---- The input

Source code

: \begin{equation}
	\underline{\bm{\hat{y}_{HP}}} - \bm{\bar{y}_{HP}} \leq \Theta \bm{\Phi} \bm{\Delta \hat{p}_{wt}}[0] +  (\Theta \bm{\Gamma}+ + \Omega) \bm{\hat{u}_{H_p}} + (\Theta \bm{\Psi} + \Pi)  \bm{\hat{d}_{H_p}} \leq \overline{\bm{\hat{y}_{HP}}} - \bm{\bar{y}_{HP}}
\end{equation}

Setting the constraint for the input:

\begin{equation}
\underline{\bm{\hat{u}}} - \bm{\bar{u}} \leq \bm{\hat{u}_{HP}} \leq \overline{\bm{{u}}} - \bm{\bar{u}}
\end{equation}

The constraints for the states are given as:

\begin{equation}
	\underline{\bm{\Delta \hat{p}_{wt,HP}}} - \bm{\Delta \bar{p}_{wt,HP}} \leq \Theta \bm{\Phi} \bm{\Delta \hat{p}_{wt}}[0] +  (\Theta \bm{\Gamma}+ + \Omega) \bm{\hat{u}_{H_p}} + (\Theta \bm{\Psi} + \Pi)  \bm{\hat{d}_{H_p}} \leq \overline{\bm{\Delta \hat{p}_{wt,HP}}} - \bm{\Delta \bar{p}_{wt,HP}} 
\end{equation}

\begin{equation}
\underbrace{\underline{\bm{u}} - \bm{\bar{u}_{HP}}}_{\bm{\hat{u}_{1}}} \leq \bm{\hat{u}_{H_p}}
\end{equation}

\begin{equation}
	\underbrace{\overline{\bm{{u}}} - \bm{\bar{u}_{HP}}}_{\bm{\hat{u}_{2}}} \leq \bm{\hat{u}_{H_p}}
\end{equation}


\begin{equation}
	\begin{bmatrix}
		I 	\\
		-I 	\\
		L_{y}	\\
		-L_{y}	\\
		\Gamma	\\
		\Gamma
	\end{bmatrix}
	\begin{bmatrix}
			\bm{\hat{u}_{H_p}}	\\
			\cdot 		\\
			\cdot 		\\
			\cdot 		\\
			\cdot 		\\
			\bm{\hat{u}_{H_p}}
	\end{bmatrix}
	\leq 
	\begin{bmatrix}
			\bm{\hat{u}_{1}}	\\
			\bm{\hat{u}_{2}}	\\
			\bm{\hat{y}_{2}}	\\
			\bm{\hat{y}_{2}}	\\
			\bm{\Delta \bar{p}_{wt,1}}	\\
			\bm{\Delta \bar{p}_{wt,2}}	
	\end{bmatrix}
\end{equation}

--------

**Problem description:** When you answer, retype all of the material exactly as it appears above.

**Result of the task:**
Source code

: \begin{equation}
	\underline{\bm{\hat{y}_{HP}}} - \bm{\bar{y}_{HP}} \leq \Theta \bm{\Phi} \bm{\Delta \hat{p}_{wt}}[0] +  (\Theta \bm{\Gamma}+ + \Omega) \bm{\hat{u}_{H_p}} + (\Theta \bm{\Psi} + \Pi)  \bm{\hat{d}_{H_p}} \leq \overline{\bm{\hat{y}_{HP}}} - \bm{\bar{y}_{HP}}
\end{equation}

Setting the constraint for the input:

\begin{equation}
\underline{\bm{\hat{u}}} - \bm{\bar{u}} \leq \bm{\hat{u}_{HP}} \leq \overline{\bm{{u}}} - \bm{\bar{u}}
\end{equation}

The constraints for the states are given as:

\begin{equation}
	\underline{\bm{\Delta \hat{p}_{wt,HP}}} - \bm{\Delta \bar{p}_{wt,HP}} \leq \Theta \bm{\Phi} \bm{\Delta \hat{p}_{wt}}[0] +  (\Theta \bm{\Gamma}+ + \Omega) \bm{\hat{u}_{H_p}} + (\Theta \bm{\Psi} + \Pi)  \bm{\hat{d}_{H_p}} \leq \overline{\bm{\Delta \hat{p}_{wt,HP}}} - \bm{\Delta \bar{p}_{wt,HP}} 
\end{equation}

\begin{equation}
\underbrace{\underline{\bm{u}} - \bm{\bar{u}_{HP}}}_{\bm{\hat{u}_{1}}} \leq \bm{\hat{u}_{H_p}}
\end{equation}

\begin{equation}
	\underbrace{\overline{\bm{{u}}} - \bm{\bar{u}_{HP}}}_{\bm{\hat{u}_{2}}} \leq \bm{\hat{u}_{H_p}}
\end{equation}


\begin{equation}
	\begin{bmatrix}
		I 	\\
		-I 	\\
		L_{y}	\\
		-L_{y}	\\
		\Gamma	\\
		\Gamma
	\end{bmatrix}
	\begin{bmatrix}
			\bm{\hat{u}_{H_p}}	\\
			\cdot 		\\
			\cdot 		\\
			\cdot 		\\
			\cdot 		\\
			\bm{\hat{u}_{H_p}}
	\end{bmatrix}
	\leq 
	\begin{bmatrix}
			\bm{\hat{u}_{1}}	\\
			\bm{\hat{u}_{2}}	\\
			\bm{\hat{y}_{2}}	\\
			\bm{\hat{y}_{2}}	\\
			\bm{\Delta \bar{p}_{wt,1}}	\\
			\bm{\Delta \bar{p}_{wt,2}}	
	\end{bmatrix}
\end{equation}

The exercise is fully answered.